Generally speaking, the offline quantization gets more loss of accuracy than online qutization training.

After getting inference model, we can run following command to get offline quantization model.

python3.7 deploy/slim/quant_post_static.py -c ppcls/configs/ImageNet/ResNet/ResNet50_vd.yaml -o Global.save_inference_dir=./deploy/models/class_ResNet50_vd_ImageNet_infer

Global.save_inference_dir is the directory storing the inference model.

If run successfully, the directory quant_post_static_model is generated in Global.save_inference_dir, which stores the offline quantization model that can be used for deploy directly.

3.2 Model Pruning

  • CPU/Single GPU

If using GPU, change the cpu to gpu in the following command.
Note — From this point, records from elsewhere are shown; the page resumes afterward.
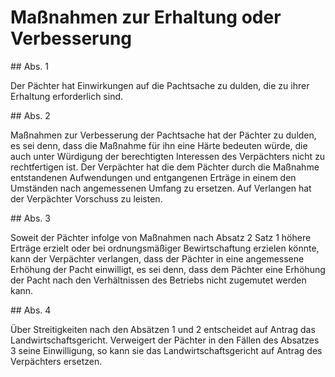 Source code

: # Maßnahmen zur Erhaltung oder Verbesserung



\#\# Abs. 1

 Der Pächter hat Einwirkungen auf die Pachtsache zu dulden, die zu ihrer Erhaltung erforderlich sind.

\#\# Abs. 2

 Maßnahmen zur Verbesserung der Pachtsache hat der Pächter zu dulden, es sei denn, dass die Maßnahme für ihn eine Härte bedeuten würde, die auch unter Würdigung der berechtigten Interessen des Verpächters nicht zu rechtfertigen ist. Der Verpächter hat die dem Pächter durch die Maßnahme entstandenen Aufwendungen und entgangenen Erträge in einem den Umständen nach angemessenen Umfang zu ersetzen. Auf Verlangen hat der Verpächter Vorschuss zu leisten.

\#\# Abs. 3

 Soweit der Pächter infolge von Maßnahmen nach Absatz 2 Satz 1 höhere Erträge erzielt oder bei ordnungsmäßiger Bewirtschaftung erzielen könnte, kann der Verpächter verlangen, dass der Pächter in eine angemessene Erhöhung der Pacht einwilligt, es sei denn, dass dem Pächter eine Erhöhung der Pacht nach den Verhältnissen des Betriebs nicht zugemutet werden kann.

\#\# Abs. 4

 Über Streitigkeiten nach den Absätzen 1 und 2 entscheidet auf Antrag das Landwirtschaftsgericht. Verweigert der Pächter in den Fällen des Absatzes 3 seine Einwilligung, so kann sie das Landwirtschaftsgericht auf Antrag des Verpächters ersetzen.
python3.7 tools/train.py -c ppcls/configs/slim/ResNet50_vd_prune.yaml -o Global.device=cpu
  • Distributed training
export CUDA_VISIBLE_DEVICES=0,1,2,3
python3.7 -m paddle.distributed.launch \
    --gpus="0,1,2,3" \
      tools/train.py \
      -c ppcls/configs/slim/ResNet50_vd_prune.yaml

4. Export inference model

After getting the compressed model, we can export it as inference model for predictive deployment. Using pruned model as example:

python3.7 tools/export.py \
    -c ppcls/configs/slim/ResNet50_vd_prune.yaml \
    -o Global.pretrained_model=./output/ResNet50_vd/best_model
    -o Global.save_inference_dir=./inference

5. Deploy

The derived model can be converted through the opt tool of PaddleLite.

For compresed model deployment, please refer to Mobile terminal model deployment

Notes:

  • In quantitative training, it is suggested to load the pre-trained model obtained from conventional training to accelerate the convergence of quantitative training.
  • In quantitative training, it is suggested that the initial learning rate should be changed to 1 / 20 ~ 1 / 10 of the conventional training, and the training epoch number should be changed to 1 / 5 ~ 1 / 2 of the conventional training. In terms of learning rate strategy, it's better to train with warmup, other configuration information is not recommended to be changed.